In order to deliver the desired quality to the end user, a system must also exhibit a wide variety of attributes that are not described specifically by the system's functional requirements. For the system to exhibit these quality attributes, an additional set of requirements must be imposed. We refer to this set of requirements as nonfunctional requirements. Ultimately, they are every bit as important to the end-user community as are the functional requirements.

Using the FURPS categories, the following list summarizes considerations for defining the nonfunctional quality attributes of a system:

  • Usability

    Usability requirements address human factors ”aesthetics, ease of learning, and ease of use ”and consistency in the user interface, user documentation, and training materials.

  • Reliability

    Reliability requirements address frequency and severity of failure, recoverability, predictability, and accuracy.

  • Performance

    Performance requirements impose conditions on functional requirements ”for example, a requirement that specifies the transaction rate, speed, availability, accuracy, response time, recovery time, or memory usage with which a given action must be performed.

  • Supportability

    Supportability requirements address testability, maintainability, and the other qualities required to keep the system up-to-date after its release. Supportability requirements are unique in that they are not necessarily imposed on the system itself but instead often refer to the process used to create the system or various artifacts of the system development process. An example is the use of a specific C++ coding standard.

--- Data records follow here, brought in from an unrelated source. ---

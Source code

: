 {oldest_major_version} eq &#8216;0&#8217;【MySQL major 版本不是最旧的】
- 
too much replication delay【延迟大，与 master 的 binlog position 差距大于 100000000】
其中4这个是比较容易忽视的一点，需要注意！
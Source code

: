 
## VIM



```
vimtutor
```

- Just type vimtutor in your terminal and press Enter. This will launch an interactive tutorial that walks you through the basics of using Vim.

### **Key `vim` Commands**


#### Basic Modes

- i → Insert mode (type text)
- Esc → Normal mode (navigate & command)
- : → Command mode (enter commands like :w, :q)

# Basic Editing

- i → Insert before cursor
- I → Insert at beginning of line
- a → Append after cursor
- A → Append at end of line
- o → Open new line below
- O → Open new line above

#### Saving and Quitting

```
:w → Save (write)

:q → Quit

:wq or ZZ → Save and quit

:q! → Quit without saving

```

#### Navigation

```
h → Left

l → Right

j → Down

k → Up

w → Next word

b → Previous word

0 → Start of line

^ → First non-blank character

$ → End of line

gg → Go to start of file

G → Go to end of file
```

Frankly, it's not particularly important to divide requirements into these categories, and there is little value in a debate about whether a specific requirement is a usability or a supportability requirement. The value in these definitions is that they provide a template, or checklist, for requirements elicitation and for assessing the completeness of your understanding. In other words, if you ask about and come to understand requirements of all these categories, you will have a high degree of certainty that you have truly understood the critical requirements before you begin substantial investment in development. Often you will find, for example, that certain reliability requirements are implied by given functional requirements, and it is equally important to explore these reliability requirements. A system that fails to meet an implied reliability or performance requirement fails just as badly as a system that fails to meet an explicit functional need.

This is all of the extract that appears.